● DIRECTIONS FOR THIS TASK: I'd like every entry transcribed word for word, with no pictures.

● THE INPUT:
*** Block opens ***

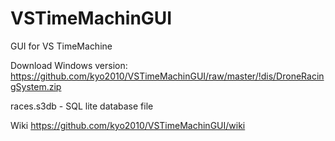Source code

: # VSTimeMachinGUI
GUI for VS TimeMachine

Download Windows version:
https://github.com/kyo2010/VSTimeMachinGUI/raw/master/!dis/DroneRacingSystem.zip

races.s3db - SQL lite database file

Wiki
https://github.com/kyo2010/VSTimeMachinGUI/wiki
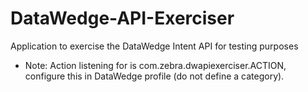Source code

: # DataWedge-API-Exerciser
Application to exercise the DataWedge Intent API for testing purposes


* Note: Action listening for is com.zebra.dwapiexerciser.ACTION, configure this in DataWedge profile (do not define a category).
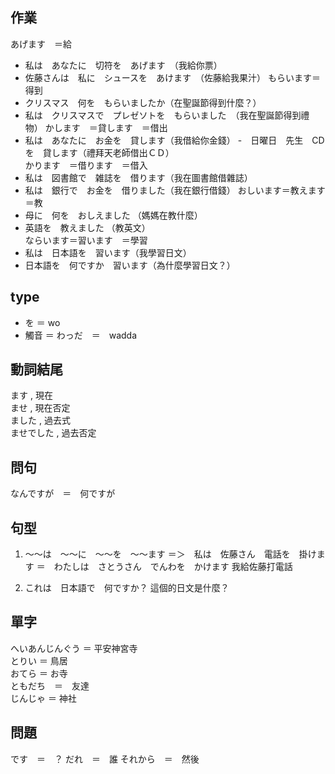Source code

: ## 作業
あげます　＝給
- 私は　あなたに　切符を　あげます　（我給你票）
- 佐藤さんは　私に　シュースを　あけます　（佐藤給我果汁）
もらいます＝得到
- クリスマス　何を　もらいましたか（在聖誕節得到什麼？）
- 私は　クリスマスで　プレゼソトを　もらいました　（我在聖誕節得到禮物）
かします　＝貸します　＝借出
- 私は　あなたに　お金を　貸します（我借給你金錢）
-　日曜日　先生　CDを　貸します（禮拜天老師借出ＣＤ）   
かります　＝借ります　＝借入
- 私は　図書館で　雑誌を　借ります（我在圖書館借雜誌）
- 私は　銀行で　お金を　借りました（我在銀行借錢）
おしいます＝教えます　＝教
- 母に　何を　おしえました （媽媽在教什麼）
- 英語を　教えました （教英文）  
ならいます＝習います　＝學習
- 私は　日本語を　習います（我學習日文）
- 日本語を　何ですか　習います（為什麼學習日文？）





## type
- を ＝ wo
- 觸音 ＝ わっだ　＝　wadda

## 動詞結尾 
ます , 現在  
ませ , 現在否定  
ました , 過去式  
ませでした , 過去否定  


## 問句
なんですが　＝　何ですが 


## 句型
1. 〜〜は　〜〜に　〜〜を　〜〜ます
＝＞　私は　佐藤さん　電話を　掛けます
＝　わたしは　さとうさん　でんわを　かけます
我給佐藤打電話

2. これは　日本語で　何ですか？
這個的日文是什麼？


## 單字
へいあんじんぐう ＝ 平安神宮寺   
とりい ＝ 鳥居  
おてら ＝ お寺  
ともだち　＝　友達  
じんじゃ ＝ 神社  



## 問題
です　＝　？
だれ　＝　誰
それから　＝　然後
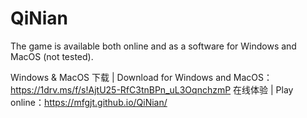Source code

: # QiNian

The game is available both online and as a software for Windows and MacOS (not tested).

Windows & MacOS 下载 | Download for Windows and MacOS：https://1drv.ms/f/s!AjtU25-RfC3tnBPn_uL3OqnchzmP
在线体验 | Play online：https://mfgjt.github.io/QiNian/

*** Block closes ***

● WRITTEN SOLUTION:
Source code

: # VSTimeMachinGUI
GUI for VS TimeMachine

Download Windows version:
https://github.com/kyo2010/VSTimeMachinGUI/raw/master/!dis/DroneRacingSystem.zip

races.s3db - SQL lite database file

Wiki
https://github.com/kyo2010/VSTimeMachinGUI/wiki
Source code

: # DataWedge-API-Exerciser
Application to exercise the DataWedge Intent API for testing purposes


* Note: Action listening for is com.zebra.dwapiexerciser.ACTION, configure this in DataWedge profile (do not define a category).
Source code

: ## 作業
あげます　＝給
- 私は　あなたに　切符を　あげます　（我給你票）
- 佐藤さんは　私に　シュースを　あけます　（佐藤給我果汁）
もらいます＝得到
- クリスマス　何を　もらいましたか（在聖誕節得到什麼？）
- 私は　クリスマスで　プレゼソトを　もらいました　（我在聖誕節得到禮物）
かします　＝貸します　＝借出
- 私は　あなたに　お金を　貸します（我借給你金錢）
-　日曜日　先生　CDを　貸します（禮拜天老師借出ＣＤ）   
かります　＝借ります　＝借入
- 私は　図書館で　雑誌を　借ります（我在圖書館借雜誌）
- 私は　銀行で　お金を　借りました（我在銀行借錢）
おしいます＝教えます　＝教
- 母に　何を　おしえました （媽媽在教什麼）
- 英語を　教えました （教英文）  
ならいます＝習います　＝學習
- 私は　日本語を　習います（我學習日文）
- 日本語を　何ですか　習います（為什麼學習日文？）





## type
- を ＝ wo
- 觸音 ＝ わっだ　＝　wadda

## 動詞結尾 
ます , 現在  
ませ , 現在否定  
ました , 過去式  
ませでした , 過去否定  


## 問句
なんですが　＝　何ですが 


## 句型
1. 〜〜は　〜〜に　〜〜を　〜〜ます
＝＞　私は　佐藤さん　電話を　掛けます
＝　わたしは　さとうさん　でんわを　かけます
我給佐藤打電話

2. これは　日本語で　何ですか？
這個的日文是什麼？


## 單字
へいあんじんぐう ＝ 平安神宮寺   
とりい ＝ 鳥居  
おてら ＝ お寺  
ともだち　＝　友達  
じんじゃ ＝ 神社  



## 問題
です　＝　？
だれ　＝　誰
それから　＝　然後
Source code

: # QiNian

The game is available both online and as a software for Windows and MacOS (not tested).

Windows & MacOS 下载 | Download for Windows and MacOS：https://1drv.ms/f/s!AjtU25-RfC3tnBPn_uL3OqnchzmP
在线体验 | Play online：https://mfgjt.github.io/QiNian/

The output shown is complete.